Earthquakes are not unusual in Yokohama, Japan or in Tokyo. If fact, a big one has been predicted for years and people in the area have been living with the knowledge that a very big one could hit the area anytime. All Japanese are aware of that, including myself, but who would have thought that we’d experience it?
Rocking my world
It happened when I was visiting my mother in Yokohama on Friday afternoon. She lives in an assisted living community near my sister’s home and her room is on the 5th floor. We were talking, then we felt the tremor.
Everything started squeaking and rattling, the building shaking and swaying. Drawers came out. Things started falling down. It was truly terrifying.

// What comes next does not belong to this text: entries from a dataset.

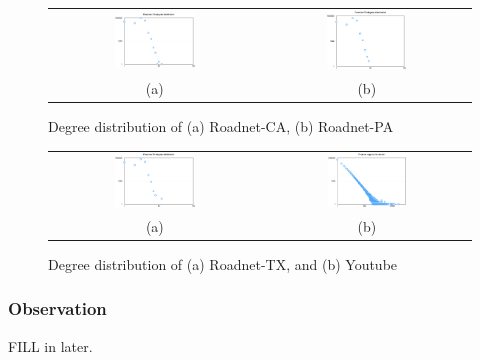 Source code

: \begin{figure}[hf]
\begin{center}
\begin{tabular}{cc}
     \includegraphics[width=0.4\textwidth]{FIG/t1_ca.png} &      
     \includegraphics[width=0.4\textwidth]{FIG/t1_pa.png} \\
     (a) & (b)
\end{tabular}
\caption{Degree distribution of (a) Roadnet-CA, (b) Roadnet-PA}
\label{t1:ca}
\end{center}
\end{figure}

\begin{figure}[hf]
\begin{center}
\begin{tabular}{cc}
     \includegraphics[width=0.4\textwidth]{FIG/t1_tx.png} & 
     \includegraphics[width=0.4\textwidth]{FIG/t1_youtube.png} \\
     (a) & (b)
\end{tabular}
\caption{Degree distribution of (a) Roadnet-TX, and (b) Youtube}
\label{t1:tx}
\end{center}
\end{figure}

\subsubsection{Observation}
FILL in later.  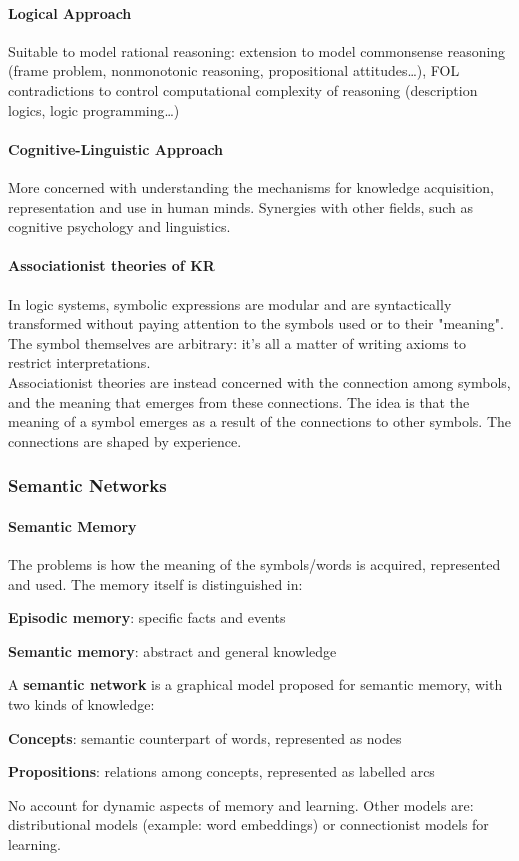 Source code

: \documentclass[10pt]{report}
\begin{document}
\paragraph{Logical Approach} Suitable to model rational reasoning: extension to model commonsense reasoning (frame problem, nonmonotonic reasoning, propositional attitudes\ldots), FOL contradictions to control computational complexity of reasoning (description logics, logic programming\ldots)
\paragraph{Cognitive-Linguistic Approach} More concerned with understanding the mechanisms for knowledge acquisition, representation and use in human minds. Synergies with other fields, such as cognitive psychology and linguistics.
\paragraph{Associationist theories of KR} In logic systems, symbolic expressions are modular and are syntactically transformed without paying attention to the symbols used or to their "meaning". The symbol themselves are arbitrary: it's all a matter of writing axioms to restrict interpretations.\\
Associationist theories are instead concerned with the connection among symbols, and the meaning that emerges from these connections. The idea is that the meaning of a symbol emerges as a result of the connections to other symbols. The connections are shaped by experience.
\subsubsection{Semantic Networks}
\paragraph{Semantic Memory} The problems is how the meaning of the symbols/words is acquired, represented and used. The memory itself is distinguished in:
\begin{list}{}{}
	\item \textbf{Episodic memory}: specific facts and events
	\item \textbf{Semantic memory}: abstract and general knowledge
\end{list}
A \textbf{semantic network} is a graphical model proposed for semantic memory, with two kinds of knowledge:
\begin{list}{}{}
	\item \textbf{Concepts}: semantic counterpart of words, represented as nodes
	\item \textbf{Propositions}: relations among concepts, represented as labelled arcs
\end{list}
No account for dynamic aspects of memory and learning. Other models are: distributional models (example: word embeddings) or connectionist models for learning.
\end{document}
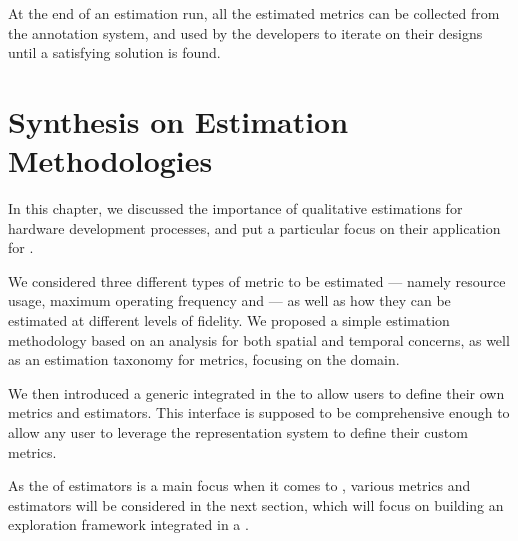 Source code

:         At the end of an estimation run, all the estimated metrics can be collected from the annotation system, and used by the developers to iterate on their designs until a satisfying solution is found.


\clearpage
\section[Synthesis on the Estimation Methodologies]{Synthesis on Estimation Methodologies}
\label{ch.estimators:seq.synthesis}

    In this chapter, we discussed the importance of qualitative estimations for hardware development processes, and put a particular focus on their application for .

    We considered three different types of metric to be estimated --- namely resource usage, maximum operating frequency and  --- as well as how they can be estimated at different levels of fidelity.
    We proposed a simple estimation methodology based on an  analysis for both spatial and temporal concerns, as well as an estimation taxonomy for  metrics, focusing on the  domain.

    We then introduced a generic  integrated in the \chisel{}  to allow users to define their own metrics and estimators.
    This interface is supposed to be comprehensive enough to allow any user to leverage the \firrtl{} representation system to define their custom metrics.
    
    As the  of estimators is a main focus when it comes to , various metrics and estimators will be considered in the next section, which will focus on building an exploration framework integrated in a .

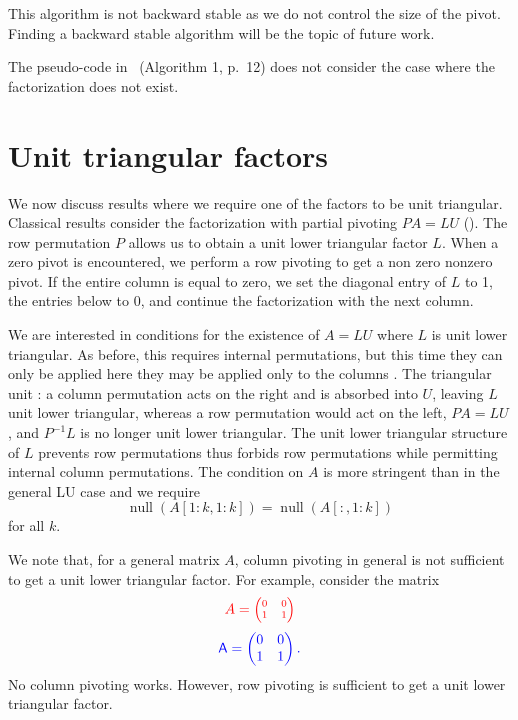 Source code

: \documentclass[10pt,twoside]{siamart1116}
\DeclareMathOperator{\nl}{null}
\numberwithin{theorem}{section}
\providecommand{\DIFadd}[1]{{\protect\color{blue} \sf #1}} %
\providecommand{\DIFdel}[1]{{\protect\color{red} \scriptsize #1}} %
\providecommand{\DIFaddbegin}{} %
\providecommand{\DIFaddend}{} %
\providecommand{\DIFdelbegin}{} %
\providecommand{\DIFdelend}{} %
\begin{document}
This algorithm is not backward stable as we do not control the size of the pivot. Finding a backward stable algorithm will be the topic of future work.

The pseudo-code in~\cite{okunev_necessary_2005} (Algorithm 1, p.~12) does not consider the case where the factorization does not exist.

\section{Unit triangular factors}\label{sec:unit_triangular}

We now discuss results where we require one of the factors to be unit triangular. Classical results consider the factorization with partial pivoting $PA = LU$ (). The row permutation $P$ allows us to obtain a unit lower triangular factor $L$. When a zero pivot is encountered, we perform a row pivoting to get a \DIFdelbegin \DIFdel{non zero }\DIFdelend \DIFaddbegin \DIFadd{nonzero }\DIFaddend pivot. If the entire column is equal to zero, we set the diagonal entry of $L$ to 1, the entries below to 0, and continue the factorization with the next column.

We are interested in conditions for the existence of $A=LU$ where $L$ is unit lower triangular. As before, this requires internal permutations, but \DIFdelbegin \DIFdel{this time they can only be applied }\DIFdelend \DIFaddbegin \DIFadd{here they may be applied only }\DIFaddend to the columns\DIFdelbegin \DIFdel{. The triangular unit }\DIFdelend \DIFaddbegin \DIFadd{: a column permutation acts on the right and is absorbed into $U$, leaving $L$ unit lower triangular, whereas a row permutation would act on the left, $PA=LU$, and $P^{-1}L$ is no longer unit lower triangular. The unit lower triangular }\DIFaddend structure of $L$ \DIFdelbegin \DIFdel{prevents row permutations }\DIFdelend \DIFaddbegin \DIFadd{thus forbids row permutations while permitting internal column permutations}\DIFaddend . The condition on $A$ is more stringent than in the general LU case and we require
\[
  \nl(A[1:k,1:k]) = \nl(A[:,1:k])
\]
for all $k$.

We note that, for a general matrix $A$, column pivoting in general is not sufficient to get a unit lower triangular factor. For example, consider the matrix
\DIFdelbegin \[
	\DIFdel{A = \begin{pmatrix}
		0 & 0 \\
		1 & 1
	\end{pmatrix}
}\]%
\DIFdelend \DIFaddbegin \[
  \DIFadd{A =
  \begin{pmatrix}
    0 & 0 \\
    1 & 1
  \end{pmatrix}.
}\]\DIFaddend 
No column pivoting works. However, row pivoting is sufficient to get a unit lower triangular factor.
\end{document}
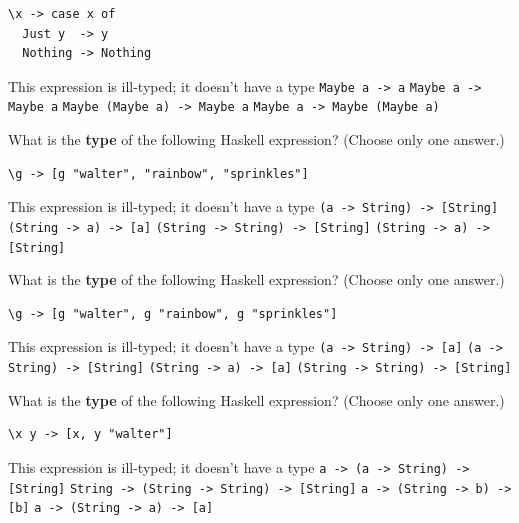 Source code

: \documentclass[addpoints]{exam}
\begin{document}
\begin{questions}
\begin{verbatim}
\x -> case x of
  Just y  -> y
  Nothing -> Nothing
\end{verbatim}

\begin{checkboxes}
  \choice This expression is ill-typed; it doesn't have a type
  \choice \verb|Maybe a -> a|
  \choice \verb|Maybe a -> Maybe a|
  \CorrectChoice \verb|Maybe (Maybe a) -> Maybe a|
  \choice \verb|Maybe a -> Maybe (Maybe a)|
\end{checkboxes}

\question[3] What is the \textbf{type} of the following Haskell expression? (Choose only one answer.)

\begin{verbatim}
\g -> [g "walter", "rainbow", "sprinkles"]
\end{verbatim}

\begin{checkboxes}
  \choice This expression is ill-typed; it doesn't have a type
  \choice \verb|(a -> String) -> [String]|
  \choice \verb|(String -> a) -> [a]|
  \CorrectChoice \verb|(String -> String) -> [String]|
  \choice \verb|(String -> a) -> [String]|
\end{checkboxes}

\newpage

\question[3] What is the \textbf{type} of the following Haskell expression? (Choose only one answer.)

\begin{verbatim}
\g -> [g "walter", g "rainbow", g "sprinkles"]
\end{verbatim}

\begin{checkboxes}
  \choice This expression is ill-typed; it doesn't have a type
  \choice \verb|(a -> String) -> [a]|
  \choice \verb|(a -> String) -> [String]|
  \CorrectChoice \verb|(String -> a) -> [a]|
  \choice \verb|(String -> String) -> [String]|
\end{checkboxes}

\question[3] What is the \textbf{type} of the following Haskell expression? (Choose only one answer.)

\begin{verbatim}
\x y -> [x, y "walter"]
\end{verbatim}

\begin{checkboxes}
  \choice This expression is ill-typed; it doesn't have a type
  \choice \verb|a -> (a -> String) -> [String]|
  \choice \verb|String -> (String -> String) -> [String]|
  \choice \verb|a -> (String -> b) -> [b]|
  \CorrectChoice \verb|a -> (String -> a) -> [a]|
\end{checkboxes}


\end{questions}
\end{document}
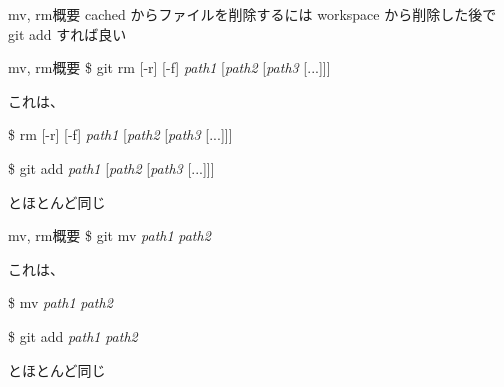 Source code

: 
\begin{frame}[t]{mv, rm}{概要}
  cached からファイルを削除するには workspace から削除した後で git add すれば良い
  \vspace{2ex}

  \vspace{2ex}


  \vspace{2ex}

\end{frame}


\begin{frame}[t]{mv, rm}{概要}
  \$ git rm [\hyphen r] [\hyphen f] \textit{path1} [\textit{path2} [\textit{path3} [...]]]
  \vspace{2ex}

  これは、
  \vspace{2ex}

  \$ rm [\hyphen r] [\hyphen f] \textit{path1} [\textit{path2} [\textit{path3} [...]]]

  \$ git add \textit{path1} [\textit{path2} [\textit{path3} [...]]]
  \vspace{2ex}

  とほとんど同じ
  \vspace{2ex}

\end{frame}


\begin{frame}[t]{mv, rm}{概要}
  \$ git mv \textit{path1} \textit{path2}
  \vspace{2ex}

  これは、
  \vspace{2ex}

  \$ mv \textit{path1} \textit{path2}

  \$ git add \textit{path1} \textit{path2}
  \vspace{2ex}

  とほとんど同じ
\end{frame}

There were many more aftershocks, some of them big enough to scare us. The next few nights were restless and sleepless because of aftershocks.
Fortunately, all my family was safe and escaped any serious damage.
One foot in front of the other
Then, when the March 11 earthquake hit, we watched unfolding images of the tsunami devastating coastal towns and villages with horror, feeling helpless. It was almost unreal, beyond comprehension. In the face of the full force of nature, we humans are nothing.
Many people abroad were impressed by the calmness and orderliness of the Japanese during this catastrophe. But what can we do? So many lives were lost, so many people missing, so many people displaced. Many brave workers at the nuclear power plant are risking their own lives making every effort to stabilize it. We are fortunate to survive, let’s stay calm and stand behind the victims and carry on one day at a time.
On Sunday afternoon in Yokohama, we heard a loudspeaker going around the area saying,
The third reactor exploded not too long ago. Please go inside the house. Close the doors and windows. Don’t let children go outside, and if you don’t have any reason, please stay home.
The radiation threat was already very real, and it now appears that the crisis is far from over and the situation is rather discouraging. The frightening reality of radiation threat is not only for human beings, produce, and livestock, but also the contamination of soil, water, sea and air. I’m afraid the impact on our environment can’t be reversed. One organic farmer killed himself in desperation. He said: my land is finished.
We humans arrogantly thought we could harness nature; we could prevent disasters; we have all the safety measures for emergencies; YES, we are very well prepared. We were wrong.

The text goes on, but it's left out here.